Identification of staphylococcal phage with reduced transcription in human blood through transcriptome sequencing

• Published in: Frontiers in microbiology Vol. 6; p. 216
• Main Authors: Santiago-Rodriguez, Tasha M., Naidu, Mayuri, Jones, Marcus B., Ly, Melissa, Pride, David T.
• Format: Journal Article
• Language: English
• Published: Switzerland Frontiers Media S.A 24.03.2015
• Subjects: Bacteriophages; Human microbiome; Microbiology; mobile genetic elements; Prophages; Staphylococcus aureus; Transcriptome; human microbiome; prophage; transcriptome; mobile genetic element; RNA Seq; bacteriophage; Staphylococcus aureus
• ISSN: 1664-302X; 1664-302X
• DOI: 10.3389/fmicb.2015.00216

Many pathogenic bacteria have bacteriophage and other mobile genetic elements whose activity during human infections has not been evaluated. We investigated the gene expression patterns in human subjects with invasive Methicillin Resistant Staphylococcus aureus (MRSA) infections to determine the gene expression of bacteriophage and other mobile genetic elements. We developed an ex vivo technique that involved direct inoculation of blood from subjects with invasive bloodstream infections into culture media to reduce any potential laboratory adaptation. We compared ex vivo to in vitro profiles from 10 human subjects to determine MRSA gene expression in blood. Using RNA sequencing, we found that there were distinct and significant differences between ex vivo and in vitro MRSA gene expression profiles. Among the major differences between ex vivo and in vitro gene expression were virulence/disease/defense and mobile elements. While transposons were expressed at higher levels ex vivo, lysogenic bacteriophage had significantly higher in vitro expression.

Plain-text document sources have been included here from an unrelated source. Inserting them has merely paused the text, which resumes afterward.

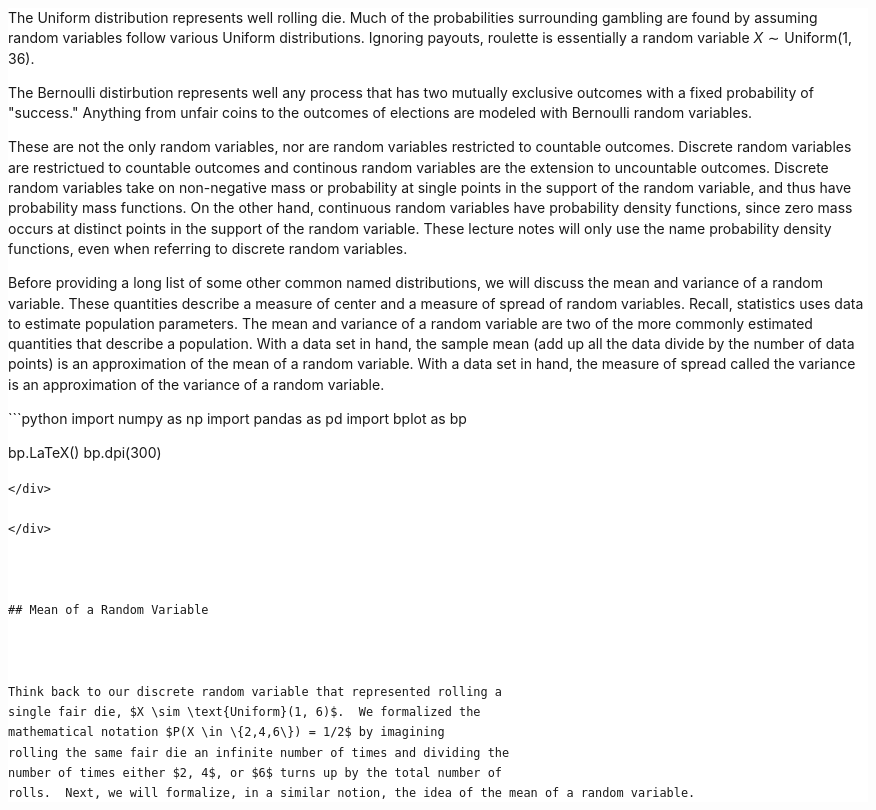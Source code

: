The Uniform distribution represents well rolling die.  Much of the
probabilities surrounding gambling are found by assuming random
variables follow various Uniform distributions.  Ignoring payouts, roulette is essentially a random variable $X \sim \text{Uniform}(1, 36)$.

The Bernoulli distirbution represents well any process that has two
mutually exclusive outcomes with a fixed probability of "success."
Anything from unfair coins to the outcomes of elections are modeled
with Bernoulli random variables.

These are not the only random variables, nor are random variables
restricted to countable outcomes.  Discrete random variables are
restrictued to countable outcomes and continous random variables are
the extension to uncountable outcomes.  Discrete random variables take
on non-negative mass or probability at single points in the
support of the random variable, and thus have probability mass
functions.  On the other hand, continuous random variables have
probability density functions, since zero mass occurs at distinct
points in the support of the random variable.  These lecture notes
will only use the name probability density functions, even when
referring to discrete random variables.

Before providing a long list of some other common named distributions, we will discuss the mean and variance of a random variable.  These quantities describe a measure of center and a measure of spread of random variables.  Recall, statistics uses data to estimate population parameters.  The mean and variance of a random variable are two of the more commonly estimated quantities that describe a population.  With a data set in hand, the sample mean (add up all the data divide by the number of data points) is an approximation of the mean of a random variable.  With a data set in hand, the measure of spread called the variance is an approximation of the variance of a random variable.



<div markdown="1" class="cell code_cell">
<div class="input_area" markdown="1">
```python
import numpy as np
import pandas as pd
import bplot as bp

bp.LaTeX()
bp.dpi(300)

```
</div>

</div>



## Mean of a Random Variable



Think back to our discrete random variable that represented rolling a
single fair die, $X \sim \text{Uniform}(1, 6)$.  We formalized the
mathematical notation $P(X \in \{2,4,6\}) = 1/2$ by imagining
rolling the same fair die an infinite number of times and dividing the
number of times either $2, 4$, or $6$ turns up by the total number of
rolls.  Next, we will formalize, in a similar notion, the idea of the mean of a random variable.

Five subjects had MRSA with bacteriophage that were inhibited by the presence of blood in the media, supporting that the lysogeny state was preferred in human blood. Some of the phage produced also had reduced infectivity, further supporting that phage were inhibited by blood. By comparing the gene expression cultured in media with and without the blood of patients, we gain insights into the specific adaptations made by MRSA and its bacteriophage to life in the human bloodstream.